BEGIN

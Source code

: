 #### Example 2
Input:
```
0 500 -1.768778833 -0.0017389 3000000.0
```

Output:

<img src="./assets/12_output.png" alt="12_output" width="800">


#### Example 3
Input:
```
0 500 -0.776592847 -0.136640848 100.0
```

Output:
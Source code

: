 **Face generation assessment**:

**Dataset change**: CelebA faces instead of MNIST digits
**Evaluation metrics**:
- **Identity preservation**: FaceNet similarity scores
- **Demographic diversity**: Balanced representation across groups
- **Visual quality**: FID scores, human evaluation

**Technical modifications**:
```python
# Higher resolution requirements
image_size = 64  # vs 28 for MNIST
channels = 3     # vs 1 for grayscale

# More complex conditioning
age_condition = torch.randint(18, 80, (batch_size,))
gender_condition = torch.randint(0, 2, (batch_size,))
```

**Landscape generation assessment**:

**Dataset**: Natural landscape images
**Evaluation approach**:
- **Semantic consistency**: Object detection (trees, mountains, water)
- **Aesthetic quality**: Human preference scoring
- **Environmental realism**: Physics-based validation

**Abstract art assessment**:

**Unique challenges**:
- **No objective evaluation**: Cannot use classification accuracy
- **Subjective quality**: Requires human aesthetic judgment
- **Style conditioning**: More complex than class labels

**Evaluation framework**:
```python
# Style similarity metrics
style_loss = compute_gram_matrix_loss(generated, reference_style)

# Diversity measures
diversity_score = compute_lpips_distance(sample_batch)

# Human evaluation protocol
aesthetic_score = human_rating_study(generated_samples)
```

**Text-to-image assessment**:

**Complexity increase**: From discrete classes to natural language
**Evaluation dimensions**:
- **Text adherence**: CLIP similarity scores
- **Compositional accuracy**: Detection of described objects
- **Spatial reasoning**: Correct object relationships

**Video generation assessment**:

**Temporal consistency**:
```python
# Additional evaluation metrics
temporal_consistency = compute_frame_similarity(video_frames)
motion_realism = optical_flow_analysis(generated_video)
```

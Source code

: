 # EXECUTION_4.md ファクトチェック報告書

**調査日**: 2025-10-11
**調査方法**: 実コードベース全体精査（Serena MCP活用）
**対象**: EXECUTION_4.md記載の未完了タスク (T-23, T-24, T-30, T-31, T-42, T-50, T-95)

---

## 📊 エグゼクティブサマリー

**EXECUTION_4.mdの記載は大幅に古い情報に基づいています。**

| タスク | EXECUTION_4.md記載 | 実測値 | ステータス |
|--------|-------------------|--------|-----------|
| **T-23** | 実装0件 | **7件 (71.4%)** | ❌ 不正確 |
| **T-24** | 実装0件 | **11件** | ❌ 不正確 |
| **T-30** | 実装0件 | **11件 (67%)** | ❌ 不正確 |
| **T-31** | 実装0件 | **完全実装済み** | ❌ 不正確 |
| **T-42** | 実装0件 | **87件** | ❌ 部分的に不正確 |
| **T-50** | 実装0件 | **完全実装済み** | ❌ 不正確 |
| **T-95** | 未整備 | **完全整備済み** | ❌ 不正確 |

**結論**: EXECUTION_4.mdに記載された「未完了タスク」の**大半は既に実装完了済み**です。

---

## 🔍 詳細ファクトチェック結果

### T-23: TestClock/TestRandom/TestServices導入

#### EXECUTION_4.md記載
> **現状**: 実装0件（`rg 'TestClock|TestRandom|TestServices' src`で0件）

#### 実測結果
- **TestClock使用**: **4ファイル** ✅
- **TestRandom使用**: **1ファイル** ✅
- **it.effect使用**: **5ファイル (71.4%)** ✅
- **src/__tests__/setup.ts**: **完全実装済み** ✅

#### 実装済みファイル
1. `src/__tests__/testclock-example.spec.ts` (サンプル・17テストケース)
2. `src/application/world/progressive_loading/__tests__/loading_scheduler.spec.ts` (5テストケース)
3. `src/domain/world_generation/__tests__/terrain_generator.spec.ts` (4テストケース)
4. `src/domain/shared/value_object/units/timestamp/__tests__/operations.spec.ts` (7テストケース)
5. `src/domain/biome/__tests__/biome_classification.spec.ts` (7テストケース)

END

**TASK DESCRIPTION**
The expected answer holds each line from the listing above where the string "quality" is present.

**TASK ANSWER**
- **Visual quality**: FID scores, human evaluation
- **Aesthetic quality**: Human preference scoring
- **Subjective quality**: Requires human aesthetic judgment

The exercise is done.